Сваха же, которую во всей округе звали бабкой Шнырей (фамилия ей была Шнырова, а проживала она без определенных занятий, на пенсию от детей бывшего мужа), сразу перешла к делу.
С профессиональной скоростью бабка Шныря выяснила все анкетные данные невесты и ее родителей. Потом внимательно изучила фотографии жениха и невесты, предусмотрительно захваченные Жигаревым из дому.
— Да, — после недолгого раздумья произнесла сваха и вновь устремила свои цепкие очи на клиента. — Тут большое приданое взять можно... Дорогое приданое! Это я тебе, касатик, как на духу говорю!
А когда размякший от теплых бабкиных слов Иван Федорович поведал свахе свою мечту о дармовых штиблетах, то Шныря даже ладошками замахала:
— Что ты, касатик, что ты, в своем ли уме? Да тут не только полуботинки, а целую радиолу сорвать можно! Да за такого красавца, да с такого богатого дома, как невестин... Ты, касатик, за мной, как за каменной стеной, — я не буду внакладе, и ты будешь в новом наряде. Завтра к невестиным родителям поеду...

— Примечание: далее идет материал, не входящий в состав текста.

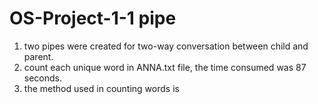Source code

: # OS-Project-1-1 pipe
1. two pipes were created for two-way conversation between child and parent.
2. count each unique word in ANNA.txt file, the time consumed was 87 seconds.
3. the method used in counting words is 
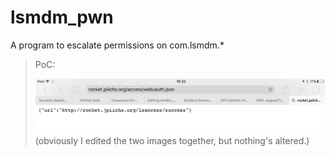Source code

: # lsmdm_pwn

A program to escalate permissions on com.lsmdm.*

> PoC:
>  
> ![image.jpeg](image.jpeg)
> (obviously I edited the two images together, but nothing's altered.)
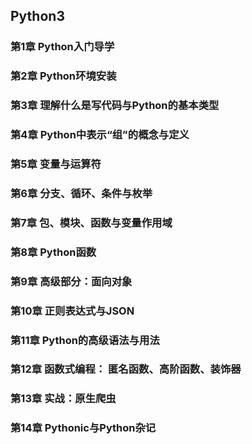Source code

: ## Python3
### 第1章 Python入门导学
### 第2章 Python环境安装
### 第3章 理解什么是写代码与Python的基本类型
### 第4章 Python中表示“组”的概念与定义
### 第5章 变量与运算符
### 第6章 分支、循环、条件与枚举
### 第7章 包、模块、函数与变量作用域
### 第8章 Python函数
### 第9章 高级部分：面向对象
### 第10章 正则表达式与JSON
### 第11章 Python的高级语法与用法
### 第12章 函数式编程： 匿名函数、高阶函数、装饰器
### 第13章 实战：原生爬虫
### 第14章 Pythonic与Python杂记
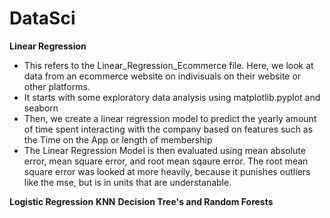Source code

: # DataSci


**Linear Regression**
* This refers to the Linear_Regression_Ecommerce file. Here, we look at data from an ecommerce website on indivisuals on their website or other platforms. 
* It starts with some exploratory data analysis using matplotlib.pyplot and seaborn
* Then, we create a linear regression model to predict the yearly amount of time spent interacting with the company based on features such as the Time on the App or length of membership
* The Linear Regression Model is then evaluated using mean absolute error, mean square error, and root mean sqaure error. The root mean square error was looked at more heavily, because it punishes outliers like the mse, but is in units that are understanable. 



**Logistic Regression**
**KNN**
**Decision Tree's and Random Forests**
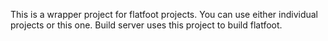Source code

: This is a wrapper project for flatfoot projects.
You can use either individual projects or this one.
Build server uses this project to build flatfoot.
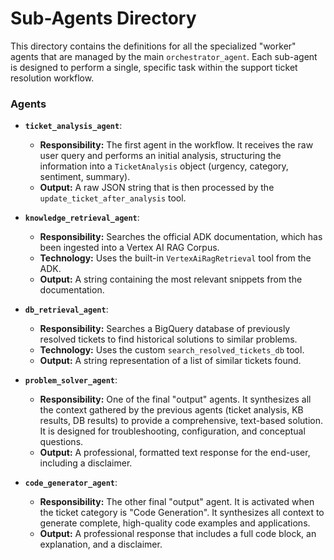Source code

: # Sub-Agents Directory

This directory contains the definitions for all the specialized "worker" agents that are managed by the main `orchestrator_agent`. Each sub-agent is designed to perform a single, specific task within the support ticket resolution workflow.

### Agents

-   **`ticket_analysis_agent`**:
    -   **Responsibility:** The first agent in the workflow. It receives the raw user query and performs an initial analysis, structuring the information into a `TicketAnalysis` object (urgency, category, sentiment, summary).
    -   **Output:** A raw JSON string that is then processed by the `update_ticket_after_analysis` tool.

-   **`knowledge_retrieval_agent`**:
    -   **Responsibility:** Searches the official ADK documentation, which has been ingested into a Vertex AI RAG Corpus.
    -   **Technology:** Uses the built-in `VertexAiRagRetrieval` tool from the ADK.
    -   **Output:** A string containing the most relevant snippets from the documentation.

-   **`db_retrieval_agent`**:
    -   **Responsibility:** Searches a BigQuery database of previously resolved tickets to find historical solutions to similar problems.
    -   **Technology:** Uses the custom `search_resolved_tickets_db` tool.
    -   **Output:** A string representation of a list of similar tickets found.

-   **`problem_solver_agent`**:
    -   **Responsibility:** One of the final "output" agents. It synthesizes all the context gathered by the previous agents (ticket analysis, KB results, DB results) to provide a comprehensive, text-based solution. It is designed for troubleshooting, configuration, and conceptual questions.
    -   **Output:** A professional, formatted text response for the end-user, including a disclaimer.

-   **`code_generator_agent`**:
    -   **Responsibility:** The other final "output" agent. It is activated when the ticket category is "Code Generation". It synthesizes all context to generate complete, high-quality code examples and applications.
    -   **Output:** A professional response that includes a full code block, an explanation, and a disclaimer.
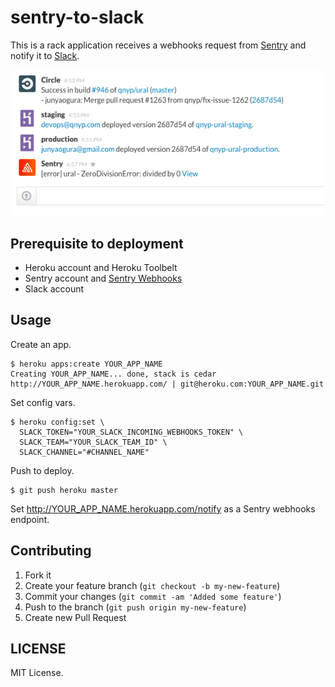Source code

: # sentry-to-slack

This is a rack application receives a webhooks request from [Sentry](https://getsentry.com/) and notify it to [Slack](https://slack.com/).

![Screenshot](screenshot.png)

## Prerequisite to deployment

* Heroku account and Heroku Toolbelt
* Sentry account and [Sentry Webhooks](https://github.com/getsentry/sentry-webhooks)
* Slack account

## Usage

Create an app.

    $ heroku apps:create YOUR_APP_NAME
    Creating YOUR_APP_NAME... done, stack is cedar
    http://YOUR_APP_NAME.herokuapp.com/ | git@heroku.com:YOUR_APP_NAME.git

Set config vars.

    $ heroku config:set \
      SLACK_TOKEN="YOUR_SLACK_INCOMING_WEBHOOKS_TOKEN" \
      SLACK_TEAM="YOUR_SLACK_TEAM_ID" \
      SLACK_CHANNEL="#CHANNEL_NAME"

Push to deploy.

    $ git push heroku master

Set http://YOUR_APP_NAME.herokuapp.com/notify as a Sentry webhooks endpoint.

## Contributing

1. Fork it
2. Create your feature branch (`git checkout -b my-new-feature`)
3. Commit your changes (`git commit -am 'Added some feature'`)
4. Push to the branch (`git push origin my-new-feature`)
5. Create new Pull Request

## LICENSE

MIT License.
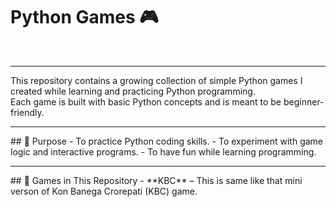 # Python Games 🎮
<br>
<hr>


This repository contains a growing collection of simple Python games I created while learning and practicing Python programming.  
Each game is built with basic Python concepts and is meant to be beginner-friendly.
<hr>
## 🎯 Purpose
- To practice Python coding skills.
- To experiment with game logic and interactive programs.
- To have fun while learning programming.
<hr>
## 📂 Games in This Repository
- **KBC** – This is same like that mini verson of Kon Banega Crorepati (KBC) game.

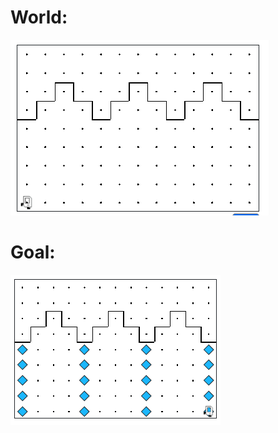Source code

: # World:

<img src="/Images/stone_mason_karel_world.PNG" />

# Goal:

<img src="/Images/stone_mason_karel_goal.PNG" />
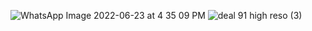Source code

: ![WhatsApp Image 2022-06-23 at 4 35 09 PM](https://user-images.githubusercontent.com/107833629/175285455-6d7ae76d-9772-484e-a741-c458d1918970.jpeg)
![deal 91 high reso  (3)](https://user-images.githubusercontent.com/107833629/175286335-da4c8897-faba-4856-8ec7-3bd0f269b4da.png)

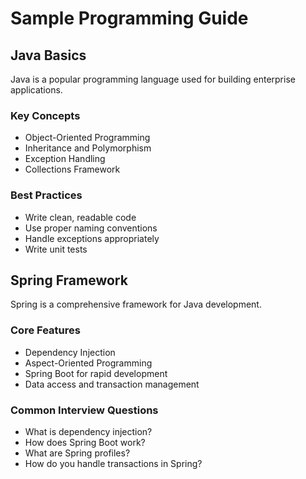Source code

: # Sample Programming Guide

## Java Basics

Java is a popular programming language used for building enterprise applications.

### Key Concepts
- Object-Oriented Programming
- Inheritance and Polymorphism
- Exception Handling
- Collections Framework

### Best Practices
- Write clean, readable code
- Use proper naming conventions
- Handle exceptions appropriately
- Write unit tests

## Spring Framework

Spring is a comprehensive framework for Java development.

### Core Features
- Dependency Injection
- Aspect-Oriented Programming
- Spring Boot for rapid development
- Data access and transaction management

### Common Interview Questions
- What is dependency injection?
- How does Spring Boot work?
- What are Spring profiles?
- How do you handle transactions in Spring?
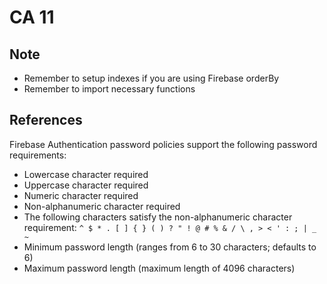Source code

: # CA 11

## Note
- Remember to setup indexes if you are using Firebase orderBy
- Remember to import necessary functions

## References
Firebase Authentication password policies support the following password requirements:
- Lowercase character required
- Uppercase character required
- Numeric character required
- Non-alphanumeric character required
- The following characters satisfy the non-alphanumeric character requirement: `^ $ * . [ ] { } ( ) ? " ! @ # % & / \ , > < ' : ; | _ ~`
- Minimum password length (ranges from 6 to 30 characters; defaults to 6)
- Maximum password length (maximum length of 4096 characters)

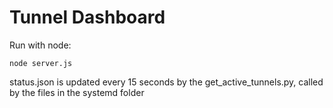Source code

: # Tunnel Dashboard

Run with node:

`node server.js`

status.json is updated every 15 seconds by the get_active_tunnels.py, called by the files in the systemd folder
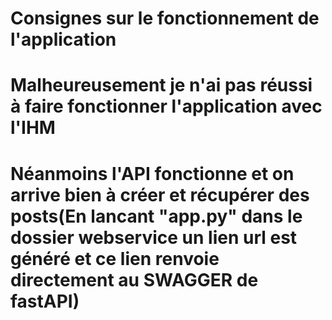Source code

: # Consignes sur le fonctionnement de l'application

# Malheureusement je n'ai pas réussi à faire fonctionner l'application avec l'IHM
# Néanmoins l'API fonctionne et on arrive bien à créer et récupérer des posts(En lancant "app.py" dans le dossier webservice un lien url est généré et ce lien renvoie directement au SWAGGER de fastAPI)

  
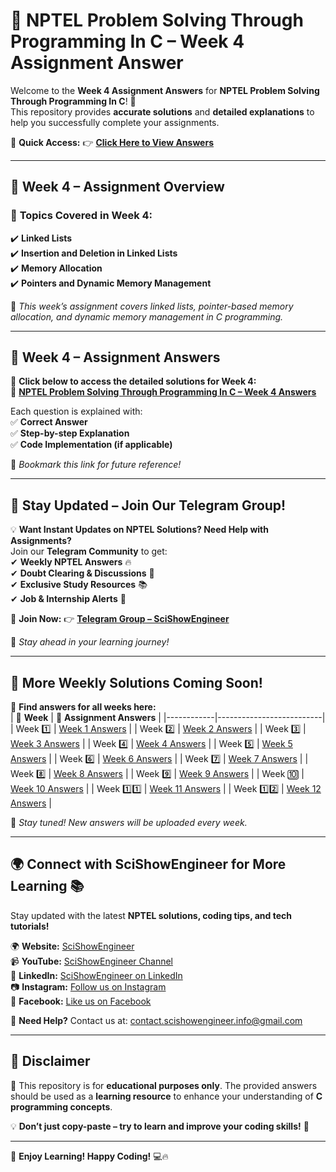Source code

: # 🚀 NPTEL Problem Solving Through Programming In C – Week 4 Assignment Answer

Welcome to the **Week 4 Assignment Answers** for **NPTEL Problem Solving Through Programming In C**! 🎉  
This repository provides **accurate solutions** and **detailed explanations** to help you successfully complete your assignments.

📌 **Quick Access:** 👉 [**Click Here to View Answers**](https://scishowengineer.com/category/nptel-solutions/nptel-problem-solving-through-programming-in-c/)  

---

## 📌 Week 4 – Assignment Overview  
### 🔹 **Topics Covered in Week 4:**
✔️ **Linked Lists**  
✔️ **Insertion and Deletion in Linked Lists**  
✔️ **Memory Allocation**  
✔️ **Pointers and Dynamic Memory Management**  

📝 *This week’s assignment covers linked lists, pointer-based memory allocation, and dynamic memory management in C programming.*  

---

## 📜 Week 4 – Assignment Answers  
📌 **Click below to access the detailed solutions for Week 4:**  
🔗 **[NPTEL Problem Solving Through Programming In C – Week 4 Answers](https://scishowengineer.com/category/nptel-solutions/nptel-problem-solving-through-programming-in-c/)**  

Each question is explained with:  
✅ **Correct Answer**  
✅ **Step-by-step Explanation**  
✅ **Code Implementation (if applicable)**  

📌 *Bookmark this link for future reference!*  

---

## 🚀 Stay Updated – Join Our Telegram Group!  
💡 **Want Instant Updates on NPTEL Solutions? Need Help with Assignments?**  
Join our **Telegram Community** to get:  
✔ **Weekly NPTEL Answers** 🔥  
✔ **Doubt Clearing & Discussions** 💬  
✔ **Exclusive Study Resources** 📚  
✔ **Job & Internship Alerts** 🚀  

🎯 **Join Now:** 👉 [**Telegram Group – SciShowEngineer**](https://telegram.me/scishowengineer)  

📌 *Stay ahead in your learning journey!*  

---

## 📌 More Weekly Solutions Coming Soon!  
📂 **Find answers for all weeks here:**  
| 📅 **Week** | 🔗 **Assignment Answers** |
|------------|--------------------------|
| Week 1️⃣  | [Week 1 Answers](https://scishowengineer.com/category/nptel-solutions/nptel-problem-solving-through-programming-in-c/) |
| Week 2️⃣  | [Week 2 Answers](https://scishowengineer.com/category/nptel-solutions/nptel-problem-solving-through-programming-in-c/) |
| Week 3️⃣  | [Week 3 Answers](https://scishowengineer.com/category/nptel-solutions/nptel-problem-solving-through-programming-in-c/) |
| Week 4️⃣  | [Week 4 Answers](https://scishowengineer.com/category/nptel-solutions/nptel-problem-solving-through-programming-in-c/) |
| Week 5️⃣  | [Week 5 Answers](https://scishowengineer.com/category/nptel-solutions/nptel-problem-solving-through-programming-in-c/) |
| Week 6️⃣  | [Week 6 Answers](https://scishowengineer.com/category/nptel-solutions/nptel-problem-solving-through-programming-in-c/) |
| Week 7️⃣  | [Week 7 Answers](https://scishowengineer.com/category/nptel-solutions/nptel-problem-solving-through-programming-in-c/) |
| Week 8️⃣  | [Week 8 Answers](https://scishowengineer.com/category/nptel-solutions/nptel-problem-solving-through-programming-in-c/) |
| Week 9️⃣  | [Week 9 Answers](https://scishowengineer.com/category/nptel-solutions/nptel-problem-solving-through-programming-in-c/) |
| Week 🔟  | [Week 10 Answers](https://scishowengineer.com/category/nptel-solutions/nptel-problem-solving-through-programming-in-c/) |
| Week 1️⃣1️⃣ | [Week 11 Answers](https://scishowengineer.com/category/nptel-solutions/nptel-problem-solving-through-programming-in-c/) |
| Week 1️⃣2️⃣ | [Week 12 Answers](https://scishowengineer.com/category/nptel-solutions/nptel-problem-solving-through-programming-in-c/) |

📌 *Stay tuned! New answers will be uploaded every week.*  

---

## 🌍 Connect with SciShowEngineer for More Learning 📚
Stay updated with the latest **NPTEL solutions, coding tips, and tech tutorials!**  

🌍 **Website:** [SciShowEngineer](https://scishowengineer.com/)  
📹 **YouTube:** [SciShowEngineer Channel](https://www.youtube.com/@scishowengineer_)  
💼 **LinkedIn:** [SciShowEngineer on LinkedIn](https://www.linkedin.com/company/scishowengineer/)  
📷 **Instagram:** [Follow us on Instagram](https://www.instagram.com/scishowengineer/)  
📘 **Facebook:** [Like us on Facebook](https://www.facebook.com/SciShowEngineer/)  

📩 **Need Help?** Contact us at: [contact.scishowengineer.info@gmail.com](mailto:contact.scishowengineer.info@gmail.com)  

---

## 📢 **Disclaimer**  
🚨 This repository is for **educational purposes only**. The provided answers should be used as a **learning resource** to enhance your understanding of **C programming concepts**.  

💡 **Don’t just copy-paste – try to learn and improve your coding skills!** 🚀  

---

🌟 **Enjoy Learning! Happy Coding!** 💻🔥  
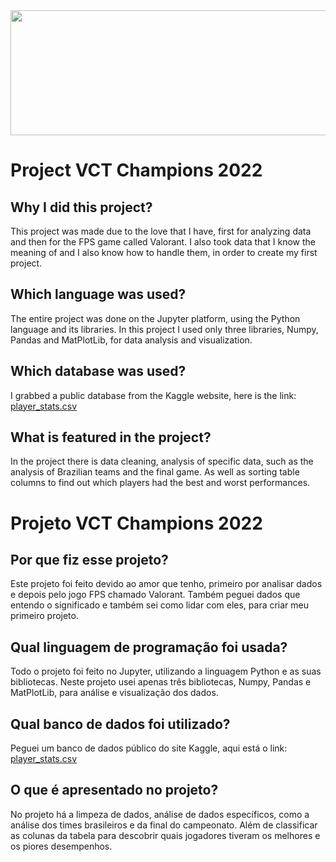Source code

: <img src="https://static.valorantzone.gg/news/2022/05/13120356/VCT22_Location_Announcement_Champions.jpg" height="200" width="700">

# Project VCT Champions 2022

## Why I did this project? 
  This project was made due to the love that I have, first for analyzing data and then for the FPS game called Valorant. I also took data that I know the meaning of and I also know how to handle them, in order to create my first project. 

## Which language was used?
  The entire project was done on the Jupyter platform, using the Python language and its libraries. In this project I used only three libraries, Numpy, Pandas and MatPlotLib, for data analysis and visualization.

## Which database was used?
  I grabbed a public database from the Kaggle website, here is the link: <a href="https://www.kaggle.com/datasets/suvanarayan/valorant-champions-2022-agent-and-map-picks?select=player_stats.csv">player_stats.csv</a>
  
## What is featured in the project?
  In the project there is data cleaning, analysis of specific data, such as the analysis of Brazilian teams and the final game. As well as sorting table columns to find out which players had the best and worst performances.
  
  
 
# Projeto VCT Champions 2022
  
## Por que fiz esse projeto?
  Este projeto foi feito devido ao amor que tenho, primeiro por analisar dados e depois pelo jogo FPS chamado Valorant. Também peguei dados que entendo o significado e também sei como lidar com eles, para criar meu primeiro projeto.
  
## Qual linguagem de programação foi usada? 
  Todo o projeto foi feito no Jupyter, utilizando a linguagem Python e as suas bibliotecas. Neste projeto usei apenas três bibliotecas, Numpy, Pandas e MatPlotLib, para análise e visualização dos dados.
  
## Qual banco de dados foi utilizado?
  Peguei um banco de dados público do site Kaggle, aqui está o link: <a href="https://www.kaggle.com/datasets/suvanarayan/valorant-champions-2022-agent-and-map-picks?select=player_stats.csv">player_stats.csv</a>
  
## O que é apresentado no projeto?
  No projeto há a limpeza de dados, análise de dados específicos, como a análise dos times brasileiros e da final do campeonato. Além de classificar as colunas da tabela para descobrir quais jogadores tiveram os melhores e os piores desempenhos.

Саша Вахромеева была невестой знатной. Работала она на птицеферме, считалась лучшей птичницей, а ферма та держала по району первое место да и по области должна была вот-вот первенство завоевать. Понятно, что такие птичницы, как Саша, всегда на виду. И частые появления в Федосеевке чубатого Севки-тракториста не прошли не замеченными для колхозной общественности. Больше всех о взаимоотношениях Саши и Севки мог порассказать ночной сторож Багреич, который щедро делился своими знаниями с соседями и земляками.
— Вчерась, следовательно, — сворачивая цигарку (Багреич курил только самосад), начинал он, — тракторист нашу Сашу поцеловал сорок три раза с половиной... Почему, спрашивается, с половиной? Потому мне нужно было обход продолжать, я ногой двинул и, следовательно, спугнул... Мое мнение такое: быть свадьбе. Потому любят они друг дружку просто стихийно... Даже завидки берут, право слово...
— Ну, а Василь как? — спрашивали слушатели.